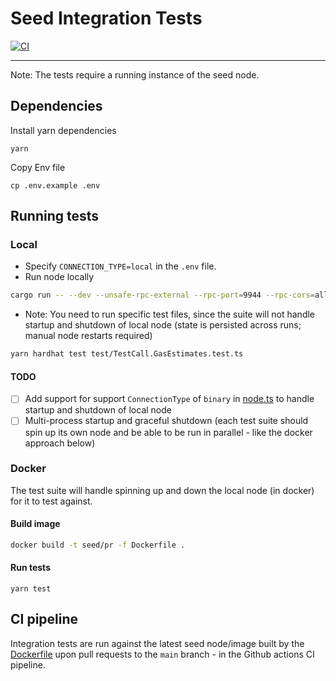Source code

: # Seed Integration Tests

[![CI](https://github.com/futureversecom/trn-seed/actions/workflows/ci.yml/badge.svg)](https://github.com/futureversecom/trn-seed/actions/workflows/ci.yml)

---

Note: The tests require a running instance of the seed node.

## Dependencies

Install yarn dependencies

```shell
yarn
```

Copy Env file

```shell
cp .env.example .env
```

## Running tests

### Local

- Specify `CONNECTION_TYPE=local` in the `.env` file.
- Run node locally

```sh
cargo run -- --dev --unsafe-rpc-external --rpc-port=9944 --rpc-cors=all
```

- Note: You need to run specific test files, since the suite will not handle startup and shutdown of local node (state
  is persisted across runs; manual node restarts required)

```sh
yarn hardhat test test/TestCall.GasEstimates.test.ts
```

#### TODO

- [ ] Add support for support `ConnectionType` of `binary` in [node.ts](./node.ts) to handle startup and shutdown of
      local node
- [ ] Multi-process startup and graceful shutdown (each test suite should spin up its own node and be able to be run in
      parallel - like the docker approach below)

### Docker

The test suite will handle spinning up and down the local node (in docker) for it to test against.

#### Build image

```sh
docker build -t seed/pr -f Dockerfile .
```

#### Run tests

```shell
yarn test
```

## CI pipeline

Integration tests are run against the latest seed node/image built by the [Dockerfile](../Dockerfile) upon pull requests
to the `main` branch - in the Github actions CI pipeline.
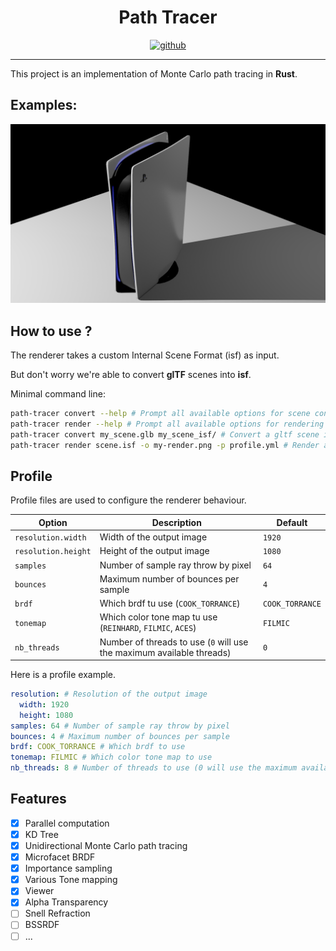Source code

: <h1 align="center">
    Path Tracer
</h1>
<p align="center">
   <a href="https://github.com/flomonster/path-tracer/actions">
      <img src="https://github.com/flomonster/path-tracer/workflows/Build/badge.svg" alt="github">
   </a>
</p>
<hr>

This project is an implementation of Monte Carlo path tracing in **Rust**.


## Examples:
![](readme/ps5_b5_s128.png "PS5 5bounces, 128samples")


## How to use ?

The renderer takes a custom Internal Scene Format (isf) as input.

But don't worry we're able to convert **glTF** scenes into **isf**.

Minimal command line:

```sh
path-tracer convert --help # Prompt all available options for scene conversion
path-tracer render --help # Prompt all available options for rendering
path-tracer convert my_scene.glb my_scene_isf/ # Convert a gltf scene into an isf
path-tracer render scene.isf -o my-render.png -p profile.yml # Render a scene with a custom profile
```

## Profile

Profile files are used to configure the renderer behaviour. 

| Option | Description | Default |
|------------|----------------|-------------------|
| `resolution.width` | Width of the output image | `1920` |
| `resolution.height` | Height of the output image | `1080` |
| `samples` | Number of sample ray throw by pixel | `64` |
| `bounces` | Maximum number of bounces per sample | `4` |
| `brdf` | Which brdf tu use (`COOK_TORRANCE`) | `COOK_TORRANCE` |
| `tonemap` | Which color tone map tu use (`REINHARD`, `FILMIC`, `ACES`) | `FILMIC` |
| `nb_threads` | Number of threads to use (`0` will use the maximum available threads) | `0` |

Here is a profile example.

```yaml
resolution: # Resolution of the output image
  width: 1920
  height: 1080
samples: 64 # Number of sample ray throw by pixel
bounces: 4 # Maximum number of bounces per sample
brdf: COOK_TORRANCE # Which brdf to use
tonemap: FILMIC # Which color tone map to use
nb_threads: 8 # Number of threads to use (0 will use the maximum available threads)
```

## Features

- [x] Parallel computation
- [x] KD Tree
- [x] Unidirectional Monte Carlo path tracing
- [x] Microfacet BRDF
- [x] Importance sampling
- [x] Various Tone mapping
- [x] Viewer
- [x] Alpha Transparency
- [ ] Snell Refraction
- [ ] BSSRDF
- [ ] ...
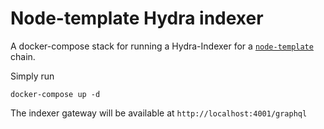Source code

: # Node-template Hydra indexer 

A docker-compose stack for running a Hydra-Indexer for a [`node-template`](https://github.com/substrate-developer-hub/substrate-node-template) chain. 

Simply run 

```
docker-compose up -d
```

The indexer gateway will be available at `http://localhost:4001/graphql`
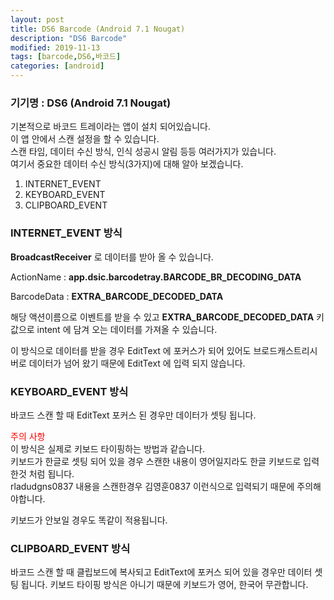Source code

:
 ```yaml
---
layout: post
title: DS6 Barcode (Android 7.1 Nougat) 
description: "DS6 Barcode"
modified: 2019-11-13
tags: [barcode,DS6,바코드]
categories: [android]
---
```


### 기기명 : DS6 (Android 7.1 Nougat) 

기본적으로 바코드 트레이라는 앱이 설치 되어있습니다.  
이 앱 안에서 스캔 설정을 할 수 있습니다.  
스캔 타임, 데이터 수신 방식, 인식 성공시 알림 등등 여러가지가 있습니다.  
여기서 중요한 데이터 수신 방식(3가지)에 대해 알아 보겠습니다.  

1. INTERNET_EVENT
2. KEYBOARD_EVENT
3. CLIPBOARD_EVENT

### INTERNET_EVENT 방식
**BroadcastReceiver** 로 데이터를 받아 올 수 있습니다.

ActionName : **app.dsic.barcodetray.BARCODE_BR_DECODING_DATA**

BarcodeData : **EXTRA_BARCODE_DECODED_DATA**

해당 액션이름으로 이벤트를 받을 수 있고 **EXTRA_BARCODE_DECODED_DATA** 키 값으로 intent 에 담겨 오는 데이터를 가져올 수 있습니다.

이 방식으로 데이터를 받을 경우 EditText 에 포커스가 되어 있어도 브로드캐스트리시버로 데이터가 넘어 왔기 때문에 EditText 에 입력 되지 않습니다.

### KEYBOARD_EVENT 방식  
바코드 스캔 할 때 EditText 포커스 된 경우만 데이터가 셋팅 됩니다.  

<span style="color:red">주의 사항</span>  
이 방식은 실제로 키보드 타이핑하는 방법과 같습니다.  
키보드가 한글로 셋팅 되어 있을 경우 스캔한 내용이 영어일지라도 한글 키보드로 입력한것 처럼 됩니다.  
rladudgns0837 내용을 스캔한경우 김영훈0837 이런식으로 입력되기 때문에 주의해야합니다.

키보드가 안보일 경우도 똑같이 적용됩니다.

### CLIPBOARD_EVENT 방식
바코드 스캔 할 때 클립보드에 복사되고 EditText에 포커스 되어 있을 경우만 데이터 셋팅 됩니다. 키보드 타이핑 방식은 아니기 때문에 키보드가 영어, 한국어 무관합니다.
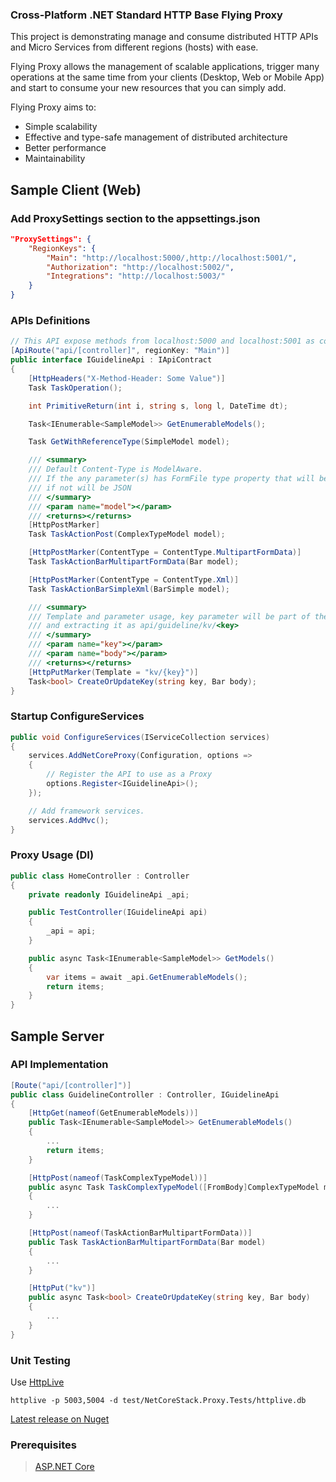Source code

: ### Cross-Platform .NET Standard HTTP Base Flying Proxy

This project is demonstrating manage and consume distributed HTTP APIs and Micro Services
from different regions (hosts) with ease.

Flying Proxy allows the management of scalable applications, trigger many operations at the same time from your clients (Desktop, Web or Mobile App) and start to consume your new resources that you can simply add.

Flying Proxy aims to:
- Simple scalability
- Effective and type-safe management of distributed architecture
- Better performance
- Maintainability

## Sample Client (Web)

### Add ProxySettings section to the appsettings.json
```json
"ProxySettings": {
    "RegionKeys": {
        "Main": "http://localhost:5000/,http://localhost:5001/",
        "Authorization": "http://localhost:5002/",
        "Integrations": "http://localhost:5003/"
    }
}
```

### APIs Definitions
```csharp
// This API expose methods from localhost:5000 and localhost:5001 as configured on ProxySettings
[ApiRoute("api/[controller]", regionKey: "Main")]
public interface IGuidelineApi : IApiContract
{
    [HttpHeaders("X-Method-Header: Some Value")]
    Task TaskOperation();

    int PrimitiveReturn(int i, string s, long l, DateTime dt);

    Task<IEnumerable<SampleModel>> GetEnumerableModels();

    Task GetWithReferenceType(SimpleModel model);

    /// <summary>
    /// Default Content-Type is ModelAware.
    /// If the any parameter(s) has FormFile type property that will be MultipartFormData 
    /// if not will be JSON
    /// </summary>
    /// <param name="model"></param>
    /// <returns></returns>
    [HttpPostMarker]
    Task TaskActionPost(ComplexTypeModel model);

    [HttpPostMarker(ContentType = ContentType.MultipartFormData)]
    Task TaskActionBarMultipartFormData(Bar model);

    [HttpPostMarker(ContentType = ContentType.Xml)]
    Task TaskActionBarSimpleXml(BarSimple model);

    /// <summary>
    /// Template and parameter usage, key parameter will be part of the request Url 
    /// and extracting it as api/guideline/kv/<key>
    /// </summary>
    /// <param name="key"></param>
    /// <param name="body"></param>
    /// <returns></returns>
    [HttpPutMarker(Template = "kv/{key}")]
    Task<bool> CreateOrUpdateKey(string key, Bar body);
}
```

### Startup ConfigureServices
```csharp
public void ConfigureServices(IServiceCollection services)
{
    services.AddNetCoreProxy(Configuration, options =>
    {
        // Register the API to use as a Proxy
        options.Register<IGuidelineApi>();
    });

    // Add framework services.
    services.AddMvc();
}
```

### Proxy Usage (DI)
```csharp
public class HomeController : Controller
{
    private readonly IGuidelineApi _api;

    public TestController(IGuidelineApi api)
    {
        _api = api;
    }

    public async Task<IEnumerable<SampleModel>> GetModels()
    {
        var items = await _api.GetEnumerableModels();
        return items;
    }
}
```

## Sample Server

### API Implementation
```csharp
[Route("api/[controller]")]
public class GuidelineController : Controller, IGuidelineApi
{
    [HttpGet(nameof(GetEnumerableModels))]
    public Task<IEnumerable<SampleModel>> GetEnumerableModels()
    {
        ...
        return items;
    }

    [HttpPost(nameof(TaskComplexTypeModel))]
    public async Task TaskComplexTypeModel([FromBody]ComplexTypeModel model)
    {
        ...
    }

    [HttpPost(nameof(TaskActionBarMultipartFormData))]
    public Task TaskActionBarMultipartFormData(Bar model)
    {
        ...
    }

    [HttpPut("kv")]
    public async Task<bool> CreateOrUpdateKey(string key, Bar body)
    {
        ...
    }
}
```

### Unit Testing
Use [HttpLive](https://github.com/gencebay/httplive)

	httplive -p 5003,5004 -d test/NetCoreStack.Proxy.Tests/httplive.db

[Latest release on Nuget](https://www.nuget.org/packages/NetCoreStack.Proxy/)

### Prerequisites
> [ASP.NET Core](https://github.com/aspnet/Home)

▸ **WHAT NEEDS TO BE DONE**: Restate word for word every line from the top of the entries above to the line with "The renderer takes", inclusive, and skip any pictures.

▸ **TASK RESPONSE**:
Source code

: # Seed Integration Tests

[![CI](https://github.com/futureversecom/trn-seed/actions/workflows/ci.yml/badge.svg)](https://github.com/futureversecom/trn-seed/actions/workflows/ci.yml)

---

Note: The tests require a running instance of the seed node.

## Dependencies

Install yarn dependencies

```shell
yarn
```

Copy Env file

```shell
cp .env.example .env
```

## Running tests

### Local

- Specify `CONNECTION_TYPE=local` in the `.env` file.
- Run node locally

```sh
cargo run -- --dev --unsafe-rpc-external --rpc-port=9944 --rpc-cors=all
```

- Note: You need to run specific test files, since the suite will not handle startup and shutdown of local node (state
  is persisted across runs; manual node restarts required)

```sh
yarn hardhat test test/TestCall.GasEstimates.test.ts
```

#### TODO

- [ ] Add support for support `ConnectionType` of `binary` in [node.ts](./node.ts) to handle startup and shutdown of
      local node
- [ ] Multi-process startup and graceful shutdown (each test suite should spin up its own node and be able to be run in
      parallel - like the docker approach below)

### Docker

The test suite will handle spinning up and down the local node (in docker) for it to test against.

#### Build image

```sh
docker build -t seed/pr -f Dockerfile .
```

#### Run tests

```shell
yarn test
```

## CI pipeline

Integration tests are run against the latest seed node/image built by the [Dockerfile](../Dockerfile) upon pull requests
to the `main` branch - in the Github actions CI pipeline.
Source code

: <h1 align="center">
    Path Tracer
</h1>
<p align="center">
   <a href="https://github.com/flomonster/path-tracer/actions">
      <img src="https://github.com/flomonster/path-tracer/workflows/Build/badge.svg" alt="github">
   </a>
</p>
<hr>

This project is an implementation of Monte Carlo path tracing in **Rust**.


## Examples:
![](readme/ps5_b5_s128.png "PS5 5bounces, 128samples")


## How to use ?

The renderer takes a custom Internal Scene Format (isf) as input.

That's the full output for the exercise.